A single test case failed during automated CI builds. We could not reproduce it locally. The failure was caused by something strange. What should be the "default" instance of a POJO was being populated with random values. "This shouldn't be happening," I thought, "The instance is final and immutable."
public class CreativeLabels {
private static final CreativeLabels UNLABELED_INSTANCE = new CreativeLabels();
private final Collection rejectedCreatives;
private final Collection allowedCreatives;
private final Collection limitedCreatives;
"I must be misreading the code. It must be accessing some other instance, not UNLABELED_INSTANCE, which is designed to be immutable and empty by default," I thought. I was wrong. Fields marked as "final" can be modified. We got bit by
this problem today.
setFinalStatic(Boolean.class.getField("FALSE"), true);
System.out.format("Everything is %s", false); // "Everything is true"

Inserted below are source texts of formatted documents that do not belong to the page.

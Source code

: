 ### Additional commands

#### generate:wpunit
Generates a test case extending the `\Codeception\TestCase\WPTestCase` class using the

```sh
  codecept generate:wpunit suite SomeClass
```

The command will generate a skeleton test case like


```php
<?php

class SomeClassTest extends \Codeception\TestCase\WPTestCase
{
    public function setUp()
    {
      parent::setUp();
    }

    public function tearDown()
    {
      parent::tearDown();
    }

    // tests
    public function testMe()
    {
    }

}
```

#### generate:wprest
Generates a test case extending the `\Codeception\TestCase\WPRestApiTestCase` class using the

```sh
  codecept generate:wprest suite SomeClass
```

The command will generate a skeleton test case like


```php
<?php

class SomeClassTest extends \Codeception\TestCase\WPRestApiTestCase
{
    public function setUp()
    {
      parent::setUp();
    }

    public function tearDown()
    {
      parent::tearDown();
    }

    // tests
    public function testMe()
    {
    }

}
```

My team and I advocate immutability here because it makes code easier to understand. It's harder to create immutable objects in Java, but code is read more often then it is written, so the effort is worth while. But we also have done some things that makes code behave in unintuitive ways, such as using this pattern:
public class SomePojo {
@JsonProperty("id")
private String id;
@JsonProperty("label")
private String label;
public String getId() { return this.id; }
public String getLabel() { return this.label; }
}
Above, we design model objects meant to be deserialized from json in production use. They have private fields that cannot be modified (right?). During unit test, we write code like this:
public class SomePojoTest {
@Mock
private SomePojoService someService;
@Test
public void verifyPojoUse() {
SomePojo testData = new SomePojo();
ReflectionTestUtils.setField(testData, "id", "123");
when(someService.read()).thenReturn(testData);
assertEquals("123", testData.getId());
}
}
In other words, we use reflection tricks to update "hidden" fields during testing to set up mock data. For clarification, this is not code I'd write. Looking at this code, I believe the developer's intention was that this will make the code safer by making the object effectively immutable, except during unit testing where magic is allowed. It seems too good to be true - this POJO has very little lines of code, but is still "immutable". I certainly did not argue against it when I saw someone write code like this. How do you argue against less code? And this practice has proliferated for a while. Today, we were bitten by it. In some unit test somewhere, a test case has used reflection to change the fields of a globally shared immutable object. This, in turn, caused other test cases to fail. Anytime you use magic to modify something that advertise itself as "immutable", you are planting a time bomb for future developers. In a way, you are lying to your developers. You're saying "Hey, this object should be immutable... (except when it is convenient for me that they are mutable)."
In retrospect, I should've put a stop to this practice as soon as I saw it. It was my fault that I didn't. It is against my nature to argue over what seems to be trivial things. But the longer I've coded in a team environment, the more I realized a principled attitude is necessary to ensure a consistent environment that ultimately benefits a large team.